カメラを向け、天空の城の出現を待つエルムランさん=大野市犬山

 越前大野城、世界へー。福井県大野市街地にそびえる城が雲海に浮かんだように見える“天空の城”が、フランスやドイツなど世界の数カ国で放送されるテレビの旅番組で紹介される。両国共同出資のテレビ局がこのほど、同市犬山にある撮影スポットを訪れ、撮影に挑んだ。

 フランス語、ドイツ語圏で世界各地の名所を紹介する番組で、日本国内では宮崎駿監督の映画の舞台を想像させる場所や宮崎監督が実際に参考にしたとされる所を取り上げる。大野城は「天空の城ラピュタ」にちなみ白羽の矢が立った。

 10月下旬、東京を拠点に映像を配信するテレビ局「メディアーツ」の2人が撮影スポットに訪れた。カメラマン兼ディレクターのエルムラン・フランソワさんが写真愛好家らに交じり、雲海が立ちこめる景色にカメラを向けた。

 国内で天空の城として知られるのは、越前大野城や備中松山城(岡山県)、竹田城跡(兵庫県)などがある。「大野城はしっかり城が見える。他に比べて、まだあまり知られていないのも魅力の一つ」と素材に選んだ。

 天空の城は秋から春にかけ、湿度や風など気象条件がそろった日に出現する。2人が訪れた日、撮影スポットでは市内をはじめ和歌山県、神奈川県など県内外からの70人余りが刻々と変わる霧の流れに一喜一憂した。

 天空の城は午前3時半ごろに約10分間現れたものの、その後は霧が晴れず多くの来場者はお預けに。エルムランさんもタイミングを逃したが、資料映像や越前大野城で撮影した映像で対応する。

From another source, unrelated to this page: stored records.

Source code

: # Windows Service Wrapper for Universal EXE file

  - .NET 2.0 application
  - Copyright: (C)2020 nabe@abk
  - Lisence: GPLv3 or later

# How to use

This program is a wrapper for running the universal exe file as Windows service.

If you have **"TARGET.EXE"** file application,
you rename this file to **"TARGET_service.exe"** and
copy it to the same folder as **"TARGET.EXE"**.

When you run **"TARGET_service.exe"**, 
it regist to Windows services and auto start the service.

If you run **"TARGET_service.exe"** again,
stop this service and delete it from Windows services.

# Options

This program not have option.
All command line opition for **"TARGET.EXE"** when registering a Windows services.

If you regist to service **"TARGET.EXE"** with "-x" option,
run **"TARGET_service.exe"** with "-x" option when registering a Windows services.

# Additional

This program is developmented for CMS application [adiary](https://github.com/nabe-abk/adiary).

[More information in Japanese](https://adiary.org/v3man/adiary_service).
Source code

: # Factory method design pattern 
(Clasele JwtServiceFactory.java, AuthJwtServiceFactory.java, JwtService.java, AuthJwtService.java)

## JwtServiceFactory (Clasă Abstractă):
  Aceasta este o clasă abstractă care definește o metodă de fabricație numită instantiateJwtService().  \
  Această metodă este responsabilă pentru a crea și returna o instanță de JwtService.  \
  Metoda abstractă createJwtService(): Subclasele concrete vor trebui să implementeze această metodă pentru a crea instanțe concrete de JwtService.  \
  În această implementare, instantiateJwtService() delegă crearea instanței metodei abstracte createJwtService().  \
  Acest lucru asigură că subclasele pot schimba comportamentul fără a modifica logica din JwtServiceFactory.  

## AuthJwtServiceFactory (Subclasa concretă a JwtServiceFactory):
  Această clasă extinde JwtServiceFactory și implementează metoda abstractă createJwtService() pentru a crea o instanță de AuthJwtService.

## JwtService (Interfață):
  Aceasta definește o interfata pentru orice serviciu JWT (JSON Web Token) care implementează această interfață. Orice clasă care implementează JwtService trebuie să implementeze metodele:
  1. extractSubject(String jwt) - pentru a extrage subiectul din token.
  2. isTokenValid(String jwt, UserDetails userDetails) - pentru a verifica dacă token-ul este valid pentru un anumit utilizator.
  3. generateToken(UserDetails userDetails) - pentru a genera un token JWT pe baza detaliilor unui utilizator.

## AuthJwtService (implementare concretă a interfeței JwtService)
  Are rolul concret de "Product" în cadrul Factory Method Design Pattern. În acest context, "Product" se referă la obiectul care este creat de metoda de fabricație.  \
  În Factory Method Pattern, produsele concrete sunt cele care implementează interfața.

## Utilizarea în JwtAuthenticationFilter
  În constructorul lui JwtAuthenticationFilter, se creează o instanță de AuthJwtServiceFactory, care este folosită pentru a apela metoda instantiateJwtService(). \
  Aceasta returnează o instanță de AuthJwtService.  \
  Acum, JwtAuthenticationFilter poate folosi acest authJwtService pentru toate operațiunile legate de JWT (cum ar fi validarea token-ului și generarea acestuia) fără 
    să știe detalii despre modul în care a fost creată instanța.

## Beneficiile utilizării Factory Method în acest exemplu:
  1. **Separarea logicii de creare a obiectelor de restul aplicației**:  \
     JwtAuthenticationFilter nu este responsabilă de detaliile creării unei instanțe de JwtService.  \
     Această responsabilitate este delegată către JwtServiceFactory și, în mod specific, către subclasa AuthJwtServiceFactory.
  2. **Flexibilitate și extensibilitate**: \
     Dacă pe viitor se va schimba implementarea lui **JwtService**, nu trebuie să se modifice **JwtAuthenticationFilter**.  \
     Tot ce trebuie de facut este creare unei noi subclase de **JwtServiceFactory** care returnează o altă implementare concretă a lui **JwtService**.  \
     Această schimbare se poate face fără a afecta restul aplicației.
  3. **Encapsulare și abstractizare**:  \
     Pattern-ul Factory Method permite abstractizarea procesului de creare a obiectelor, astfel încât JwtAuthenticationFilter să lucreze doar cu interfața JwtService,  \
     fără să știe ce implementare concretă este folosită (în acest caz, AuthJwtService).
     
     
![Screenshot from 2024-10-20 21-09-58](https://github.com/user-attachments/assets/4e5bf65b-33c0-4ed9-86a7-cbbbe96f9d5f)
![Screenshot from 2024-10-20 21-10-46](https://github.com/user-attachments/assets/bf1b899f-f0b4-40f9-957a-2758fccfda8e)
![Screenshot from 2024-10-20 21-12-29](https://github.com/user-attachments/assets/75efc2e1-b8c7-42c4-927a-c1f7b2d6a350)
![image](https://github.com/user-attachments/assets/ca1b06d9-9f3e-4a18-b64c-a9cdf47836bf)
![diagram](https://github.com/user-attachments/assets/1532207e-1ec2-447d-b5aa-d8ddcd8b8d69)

 市によると越前大野城が海外でテレビ放送されるのは台湾に続いて2例目。市の担当者は「大野は食文化や生活スタイルなど古き良き日本の文化が残っている。城をきっかけに海外の人に目を向けてもらい、大野の魅力を感じてもらえたら」と期待を寄せた。

 番組は「もののけ姫」のモデルとなった屋久島(鹿児島県)などと合わせ、この冬に放送される予定。